WORK TO BE COMPLETED:
An exact transcription of all the entries is needed; pictures stay out.

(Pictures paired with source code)
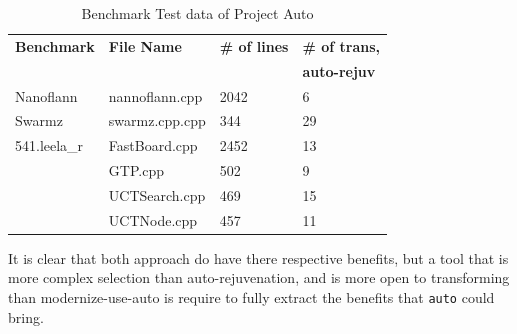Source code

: \documentclass[bsc,frontabs,singlespacing,parskip,deptreport]{infthesis}
\begin{document}


\begin{table}[H]
    \begin{center}
        \begin{tabular}{| l | l | l | l |}
            \hline
            \textbf{Benchmark}    & \textbf{File Name}    & \textbf{\# of lines}  & \textbf{\# of trans,} \\
                                  &                       &                       & \textbf{auto-rejuv}   \\ \hline
            Nanoflann    & nannoflann.cpp   & 2042  & 6  \\ \hline
            Swarmz       & swarmz.cpp.cpp   & 344   & 29 \\ \hline
            541.leela\_r & FastBoard.cpp    & 2452	& 13 \\ \hline
                         & GTP.cpp          & 502	& 9  \\ \hline
                         & UCTSearch.cpp    & 469   & 15 \\ \hline
                         & UCTNode.cpp	    & 457   & 11 \\ \hline
        \end{tabular}
        \caption{Benchmark Test data of Project Auto }
        \label{tab:auto-tool-benchmark-type-limit}
    \end{center}
\end{table}

It is clear that both approach do have there respective benefits, but a tool that is more complex selection than auto-rejuvenation, and is more open to transforming than modernize-use-auto is require to fully extract the benefits that \texttt{auto} could bring.

\end{document}

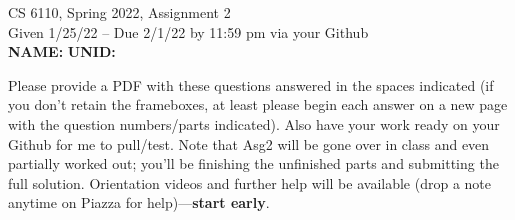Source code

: \documentclass[11pt]{article}
\begin{document}



\begin{center}
\begin{large}
  CS 6110, Spring 2022, Assignment 2  \\
  Given 1/25/22 -- Due 2/1/22 by 11:59 pm via your Github 
  \ \\
    {  {\Large\bf NAME: } \hfill {\Large\bf UNID: }\hspace{4cm} }
          \ \\
\end{large}

\end{center}

Please provide a PDF with these questions answered
in the spaces indicated (if you don't retain the frameboxes,
at least please begin each answer on a new page
with the question numbers/parts indicated).
Also have your work ready on your Github for me to pull/test.
%
Note that Asg2 will be gone over in class and even partially
worked out; you'll be finishing the unfinished parts and submitting
the full solution.
%
Orientation videos and further help will be available (drop a note anytime
on Piazza for help)---{\bf start early}.
\end{document}
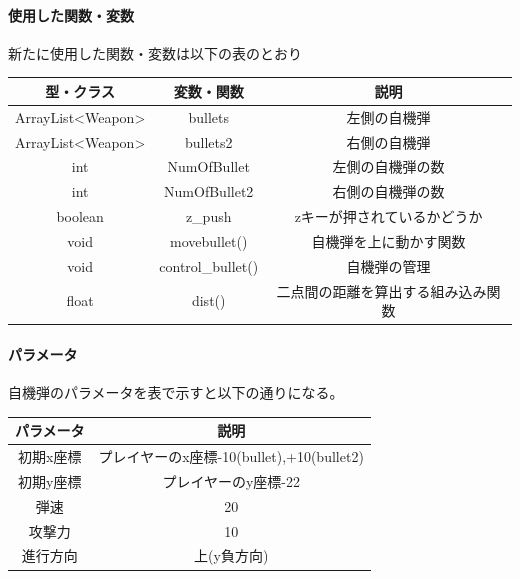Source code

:\documentclass[a4paper,titlepage,11pt]{ltjsarticle}
\begin{document}
\paragraph{使用した関数・変数}
新たに使用した関数・変数は以下の表のとおり
\begin{table}[H]
	\begin{center}
		\begin{tabular}{|c|c|c|}
			\hline 
		 型・クラス & 変数・関数 & 説明\\ \hline \hline
		 ArrayList<Weapon> & bullets & 左側の自機弾 \\ \hline
		 ArrayList<Weapon> & bullets2 & 右側の自機弾 \\ \hline
		 int & NumOfBullet & 左側の自機弾の数 \\ \hline
		 int & NumOfBullet2 & 右側の自機弾の数 \\ \hline
		 boolean & z\_push & zキーが押されているかどうか \\ \hline
		 void & movebullet() & 自機弾を上に動かす関数 \\ \hline
		 void & control\_bullet() & 自機弾の管理 \\ \hline
		 float & dist() & 二点間の距離を算出する組み込み関数 \\ \hline 
		\end{tabular}
	\end{center}
\end{table}

\paragraph{パラメータ}
自機弾のパラメータを表で示すと以下の通りになる。
\begin{table}[H]
\centering
\begin{tabular}{|c|c|}
	\hline
	パラメータ & 説明 \\\hline \hline
	初期x座標 & プレイヤーのx座標-10(bullet),+10(bullet2) \\ \hline
	初期y座標 & プレイヤーのy座標-22 \\ \hline
	弾速 & 20 \\ \hline 
	攻撃力 & 10 \\ \hline
	進行方向 & 上(y負方向) \\ \hline
\end{tabular}
\end{table}
\end{document}

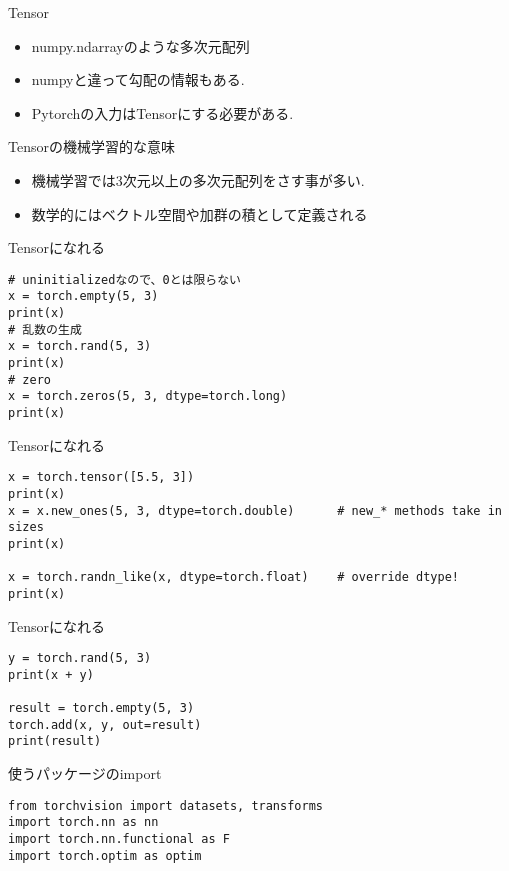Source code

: \begin{frame}[fragile]{Tensor}
\begin{itemize}
  \item numpy.ndarrayのような多次元配列
  \item numpyと違って勾配の情報もある.
  \item Pytorchの入力はTensorにする必要がある.
\end{itemize}

Tensorの機械学習的な意味
\begin{itemize}
  \item 機械学習では3次元以上の多次元配列をさす事が多い.
  \item 数学的にはベクトル空間や加群の積として定義される
\end{itemize}

\end{frame}
\begin{frame}[fragile]{Tensorになれる}

\begin{verbatim}
# uninitializedなので、0とは限らない
x = torch.empty(5, 3)
print(x)
# 乱数の生成
x = torch.rand(5, 3)
print(x)
# zero
x = torch.zeros(5, 3, dtype=torch.long)
print(x)
\end{verbatim}
\end{frame}


\begin{frame}[fragile]{Tensorになれる}
\begin{verbatim}
x = torch.tensor([5.5, 3])
print(x)
x = x.new_ones(5, 3, dtype=torch.double)      # new_* methods take in sizes
print(x)
​
x = torch.randn_like(x, dtype=torch.float)    # override dtype!
print(x)
\end{verbatim}

\end{frame}
\begin{frame}[fragile]{Tensorになれる}
\begin{verbatim}
y = torch.rand(5, 3)
print(x + y)
​
result = torch.empty(5, 3)
torch.add(x, y, out=result)
print(result)
\end{verbatim}
\end{frame}


\begin{frame}[fragile]{使うパッケージのimport}
\begin{verbatim}
from torchvision import datasets, transforms
import torch.nn as nn
import torch.nn.functional as F
import torch.optim as optim
\end{verbatim}
\end{frame}


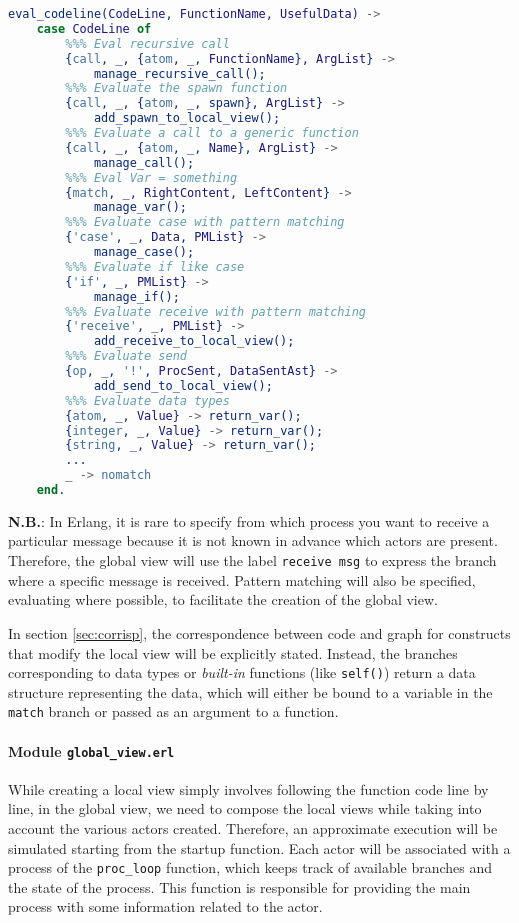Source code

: \begin{lstlisting}[language=Erlang, caption=Pseudocode of \texttt{eval\_codeline} function, label=code:eval]
eval_codeline(CodeLine, FunctionName, UsefulData) ->
    case CodeLine of
        %%% Eval recursive call
        {call, _, {atom, _, FunctionName}, ArgList} ->
            manage_recursive_call();
        %%% Evaluate the spawn function
        {call, _, {atom, _, spawn}, ArgList} ->
            add_spawn_to_local_view();
        %%% Evaluate a call to a generic function
        {call, _, {atom, _, Name}, ArgList} ->
            manage_call();
        %%% Eval Var = something
        {match, _, RightContent, LeftContent} ->
            manage_var();
        %%% Evaluate case with pattern matching
        {'case', _, Data, PMList} ->
            manage_case();
        %%% Evaluate if like case
        {'if', _, PMList} ->
            manage_if();
        %%% Evaluate receive with pattern matching
        {'receive', _, PMList} ->
            add_receive_to_local_view();
        %%% Evaluate send
        {op, _, '!', ProcSent, DataSentAst} ->
            add_send_to_local_view();
        %%% Evaluate data types
        {atom, _, Value} -> return_var();
        {integer, _, Value} -> return_var();
        {string, _, Value} -> return_var();
        ...
        _ -> nomatch
    end.
\end{lstlisting}

\textbf{N.B.}: In Erlang, it is rare to specify from which process you want to receive a particular message because it is not known in advance which actors are present. Therefore, the global view will use the label \texttt{receive msg} to express the branch where a specific message is received. Pattern matching will also be specified, evaluating where possible, to facilitate the creation of the global view.

In section \ref{sec:corrisp}, the correspondence between code and graph for constructs that modify the local view will be explicitly stated. Instead, the branches corresponding to data types or \textit{built-in} functions (like \texttt{self()}) return a data structure representing the data, which will either be bound to a variable in the \texttt{match} branch or passed as an argument to a function.

\paragraph{Module \texttt{global\_view.erl}}

While creating a local view simply involves following the function code line by line, in the global view, we need to compose the local views while taking into account the various actors created. Therefore, an approximate execution will be simulated starting from the startup function. Each actor will be associated with a process of the \texttt{proc\_loop} function, which keeps track of available branches and the state of the process. This function is responsible for providing the main process with some information related to the actor.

SOLUTION:
Source code

: \documentclass[bsc,frontabs,singlespacing,parskip,deptreport]{infthesis}
\begin{document}


\begin{table}[H]
    \begin{center}
        \begin{tabular}{| l | l | l | l |}
            \hline
            \textbf{Benchmark}    & \textbf{File Name}    & \textbf{\# of lines}  & \textbf{\# of trans,} \\
                                  &                       &                       & \textbf{auto-rejuv}   \\ \hline
            Nanoflann    & nannoflann.cpp   & 2042  & 6  \\ \hline
            Swarmz       & swarmz.cpp.cpp   & 344   & 29 \\ \hline
            541.leela\_r & FastBoard.cpp    & 2452	& 13 \\ \hline
                         & GTP.cpp          & 502	& 9  \\ \hline
                         & UCTSearch.cpp    & 469   & 15 \\ \hline
                         & UCTNode.cpp	    & 457   & 11 \\ \hline
        \end{tabular}
        \caption{Benchmark Test data of Project Auto }
        \label{tab:auto-tool-benchmark-type-limit}
    \end{center}
\end{table}

It is clear that both approach do have there respective benefits, but a tool that is more complex selection than auto-rejuvenation, and is more open to transforming than modernize-use-auto is require to fully extract the benefits that \texttt{auto} could bring.

\end{document}

Source code

: \documentclass[11pt]{article}
\begin{document}



\begin{center}
\begin{large}
  CS 6110, Spring 2022, Assignment 2  \\
  Given 1/25/22 -- Due 2/1/22 by 11:59 pm via your Github 
  \ \\
    {  {\Large\bf NAME: } \hfill {\Large\bf UNID: }\hspace{4cm} }
          \ \\
\end{large}

\end{center}

Please provide a PDF with these questions answered
in the spaces indicated (if you don't retain the frameboxes,
at least please begin each answer on a new page
with the question numbers/parts indicated).
Also have your work ready on your Github for me to pull/test.
%
Note that Asg2 will be gone over in class and even partially
worked out; you'll be finishing the unfinished parts and submitting
the full solution.
%
Orientation videos and further help will be available (drop a note anytime
on Piazza for help)---{\bf start early}.
\end{document}
Source code

:\documentclass[a4paper,titlepage,11pt]{ltjsarticle}
\begin{document}
\paragraph{使用した関数・変数}
新たに使用した関数・変数は以下の表のとおり
\begin{table}[H]
	\begin{center}
		\begin{tabular}{|c|c|c|}
			\hline 
		 型・クラス & 変数・関数 & 説明\\ \hline \hline
		 ArrayList<Weapon> & bullets & 左側の自機弾 \\ \hline
		 ArrayList<Weapon> & bullets2 & 右側の自機弾 \\ \hline
		 int & NumOfBullet & 左側の自機弾の数 \\ \hline
		 int & NumOfBullet2 & 右側の自機弾の数 \\ \hline
		 boolean & z\_push & zキーが押されているかどうか \\ \hline
		 void & movebullet() & 自機弾を上に動かす関数 \\ \hline
		 void & control\_bullet() & 自機弾の管理 \\ \hline
		 float & dist() & 二点間の距離を算出する組み込み関数 \\ \hline 
		\end{tabular}
	\end{center}
\end{table}

\paragraph{パラメータ}
自機弾のパラメータを表で示すと以下の通りになる。
\begin{table}[H]
\centering
\begin{tabular}{|c|c|}
	\hline
	パラメータ & 説明 \\\hline \hline
	初期x座標 & プレイヤーのx座標-10(bullet),+10(bullet2) \\ \hline
	初期y座標 & プレイヤーのy座標-22 \\ \hline
	弾速 & 20 \\ \hline 
	攻撃力 & 10 \\ \hline
	進行方向 & 上(y負方向) \\ \hline
\end{tabular}
\end{table}
\end{document}

Source code

: \begin{frame}[fragile]{Tensor}
\begin{itemize}
  \item numpy.ndarrayのような多次元配列
  \item numpyと違って勾配の情報もある.
  \item Pytorchの入力はTensorにする必要がある.
\end{itemize}

Tensorの機械学習的な意味
\begin{itemize}
  \item 機械学習では3次元以上の多次元配列をさす事が多い.
  \item 数学的にはベクトル空間や加群の積として定義される
\end{itemize}

\end{frame}
\begin{frame}[fragile]{Tensorになれる}

\begin{verbatim}
# uninitializedなので、0とは限らない
x = torch.empty(5, 3)
print(x)
# 乱数の生成
x = torch.rand(5, 3)
print(x)
# zero
x = torch.zeros(5, 3, dtype=torch.long)
print(x)
\end{verbatim}
\end{frame}


\begin{frame}[fragile]{Tensorになれる}
\begin{verbatim}
x = torch.tensor([5.5, 3])
print(x)
x = x.new_ones(5, 3, dtype=torch.double)      # new_* methods take in sizes
print(x)
​
x = torch.randn_like(x, dtype=torch.float)    # override dtype!
print(x)
\end{verbatim}

\end{frame}
\begin{frame}[fragile]{Tensorになれる}
\begin{verbatim}
y = torch.rand(5, 3)
print(x + y)
​
result = torch.empty(5, 3)
torch.add(x, y, out=result)
print(result)
\end{verbatim}
\end{frame}


\begin{frame}[fragile]{使うパッケージのimport}
\begin{verbatim}
from torchvision import datasets, transforms
import torch.nn as nn
import torch.nn.functional as F
import torch.optim as optim
\end{verbatim}
\end{frame}


Source code

: \begin{lstlisting}[language=Erlang, caption=Pseudocode of \texttt{eval\_codeline} function, label=code:eval]
eval_codeline(CodeLine, FunctionName, UsefulData) ->
    case CodeLine of
        %%% Eval recursive call
        {call, _, {atom, _, FunctionName}, ArgList} ->
            manage_recursive_call();
        %%% Evaluate the spawn function
        {call, _, {atom, _, spawn}, ArgList} ->
            add_spawn_to_local_view();
        %%% Evaluate a call to a generic function
        {call, _, {atom, _, Name}, ArgList} ->
            manage_call();
        %%% Eval Var = something
        {match, _, RightContent, LeftContent} ->
            manage_var();
        %%% Evaluate case with pattern matching
        {'case', _, Data, PMList} ->
            manage_case();
        %%% Evaluate if like case
        {'if', _, PMList} ->
            manage_if();
        %%% Evaluate receive with pattern matching
        {'receive', _, PMList} ->
            add_receive_to_local_view();
        %%% Evaluate send
        {op, _, '!', ProcSent, DataSentAst} ->
            add_send_to_local_view();
        %%% Evaluate data types
        {atom, _, Value} -> return_var();
        {integer, _, Value} -> return_var();
        {string, _, Value} -> return_var();
        ...
        _ -> nomatch
    end.
\end{lstlisting}

\textbf{N.B.}: In Erlang, it is rare to specify from which process you want to receive a particular message because it is not known in advance which actors are present. Therefore, the global view will use the label \texttt{receive msg} to express the branch where a specific message is received. Pattern matching will also be specified, evaluating where possible, to facilitate the creation of the global view.

In section \ref{sec:corrisp}, the correspondence between code and graph for constructs that modify the local view will be explicitly stated. Instead, the branches corresponding to data types or \textit{built-in} functions (like \texttt{self()}) return a data structure representing the data, which will either be bound to a variable in the \texttt{match} branch or passed as an argument to a function.

\paragraph{Module \texttt{global\_view.erl}}

While creating a local view simply involves following the function code line by line, in the global view, we need to compose the local views while taking into account the various actors created. Therefore, an approximate execution will be simulated starting from the startup function. Each actor will be associated with a process of the \texttt{proc\_loop} function, which keeps track of available branches and the state of the process. This function is responsible for providing the main process with some information related to the actor.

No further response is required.